Comic books are books. The very word “book” is in the title of the genre.
I recently asked a kid in my intervention class who had just finished his novel what he was reading next. He shamefully showed me his chosen book and said, “it’s just a comic.”
Just a comic?
Have educators so lost touch with the act of growing readers that students who are reading comics are ashamed of their choices? First, the student was reading. Secondly, reading choices should not be shamed. Ever. Multiple students have expressed shock in my classroom when they discover that comic books are acceptable reading choices. The only caveat is that everyone work to read across genres.
Comic books are a viable contribution to the classroom and can do more for undiscovered readers than access to hundreds of the latest and best chapter books can.
What is an undiscovered reader? A person who doesn’t know they love reading and hasn’t found the right text yet. Often, undiscovered readers are marginalized and underrepresented in the books present on our classroom shelves. Comics give undiscovered readers a face, voice and purpose.

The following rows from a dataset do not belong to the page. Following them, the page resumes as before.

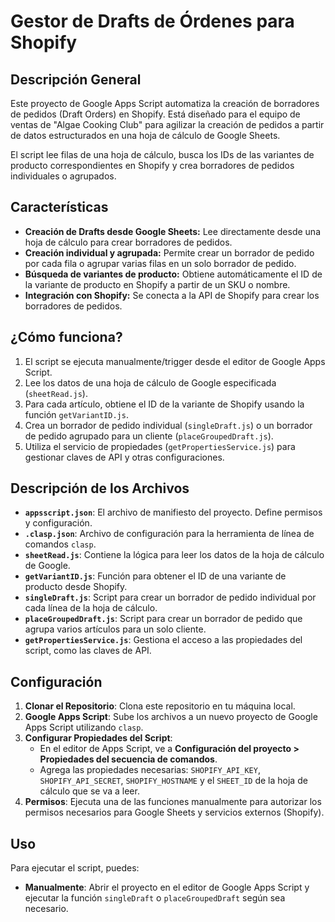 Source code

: # Gestor de Drafts de Órdenes para Shopify

## Descripción General

Este proyecto de Google Apps Script automatiza la creación de borradores de pedidos (Draft Orders) en Shopify. Está diseñado para el equipo de ventas de "Algae Cooking Club" para agilizar la creación de pedidos a partir de datos estructurados en una hoja de cálculo de Google Sheets.

El script lee filas de una hoja de cálculo, busca los IDs de las variantes de producto correspondientes en Shopify y crea borradores de pedidos individuales o agrupados.

## Características

- **Creación de Drafts desde Google Sheets:** Lee directamente desde una hoja de cálculo para crear borradores de pedidos.
- **Creación individual y agrupada:** Permite crear un borrador de pedido por cada fila o agrupar varias filas en un solo borrador de pedido.
- **Búsqueda de variantes de producto:** Obtiene automáticamente el ID de la variante de producto en Shopify a partir de un SKU o nombre.
- **Integración con Shopify:** Se conecta a la API de Shopify para crear los borradores de pedidos.

## ¿Cómo funciona?

1.  El script se ejecuta manualmente/trigger desde el editor de Google Apps Script.
2.  Lee los datos de una hoja de cálculo de Google especificada (`sheetRead.js`).
3.  Para cada artículo, obtiene el ID de la variante de Shopify usando la función `getVariantID.js`.
4.  Crea un borrador de pedido individual (`singleDraft.js`) o un borrador de pedido agrupado para un cliente (`placeGroupedDraft.js`).
5.  Utiliza el servicio de propiedades (`getPropertiesService.js`) para gestionar claves de API y otras configuraciones.

## Descripción de los Archivos

-   **`appsscript.json`**: El archivo de manifiesto del proyecto. Define permisos y configuración.
-   **`.clasp.json`**: Archivo de configuración para la herramienta de línea de comandos `clasp`.
-   **`sheetRead.js`**: Contiene la lógica para leer los datos de la hoja de cálculo de Google.
-   **`getVariantID.js`**: Función para obtener el ID de una variante de producto desde Shopify.
-   **`singleDraft.js`**: Script para crear un borrador de pedido individual por cada línea de la hoja de cálculo.
-   **`placeGroupedDraft.js`**: Script para crear un borrador de pedido que agrupa varios artículos para un solo cliente.
-   **`getPropertiesService.js`**: Gestiona el acceso a las propiedades del script, como las claves de API.

## Configuración

1.  **Clonar el Repositorio**: Clona este repositorio en tu máquina local.
2.  **Google Apps Script**: Sube los archivos a un nuevo proyecto de Google Apps Script utilizando `clasp`.
3.  **Configurar Propiedades del Script**:
    -   En el editor de Apps Script, ve a **Configuración del proyecto > Propiedades del secuencia de comandos**.
    -   Agrega las propiedades necesarias: `SHOPIFY_API_KEY`, `SHOPIFY_API_SECRET`, `SHOPIFY_HOSTNAME` y el `SHEET_ID` de la hoja de cálculo que se va a leer.
4.  **Permisos**: Ejecuta una de las funciones manualmente para autorizar los permisos necesarios para Google Sheets y servicios externos (Shopify).

## Uso

Para ejecutar el script, puedes:

-   **Manualmente**: Abrir el proyecto en el editor de Google Apps Script y ejecutar la función `singleDraft` o `placeGroupedDraft` según sea necesario.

The benefit of welcoming comic books into classrooms is that you can reach the unreachable. Comic books create readers. This deceptively complex text can answer to all the TEKS and grow your undiscovered reader in to a kid who willingly picks up books.
Comic books have involved, complicated plot lines. Some of these plot lines now span generations. Writers take these plots and continue to rework and expand them into a fabulously relevant and ever evolving, streaming works of fiction. Much like Charles Dickens and his beloved The Pickwick Papers, the plots unfold over a whole of series of books. Readers are perpetually engaged and ready for more.
Aside from these fantastic plots, the publishers allow writers to go off on tangents and create alternate universe plot lines or completely start over with a character. This is amazing! A reader can potentially see the same characters in a myriad of situations in which the fundamentals of the character stay the same, but the entire circumstance has changed. Try Thor as a woman. Captain America shedding his shield to become Nomad. Robin morphing into Nightwing. These are dizzying concepts and make for a challenging reading experience. They are rigorous reads. Character study anyone?
Comic books are timely. From their inception, comic books have challenged the status quo and worked to advance social issues. DC had Green Arrow and Green Lantern tackling drug addiction, race and social injustice as early as the 60’s. Many have had LGBTQIA representation. In the 80’s, Captain Marvel was a black woman who lead the Avengers. Today comics address the issues we are dealing with as a society. They are socially relevant. Imagine the engagement to be had if you were to pair a comic book with a thematically linked nonfiction text. Minds would be blown and engagement would be off the charts.
Comics also have connective powers of a shared societal cannon. A common reference point that the majority can understand and relate to thanks to highly powerful and well marketed movie franchises. Comics help connect, engage and inform.
They deserve a place on our shelves.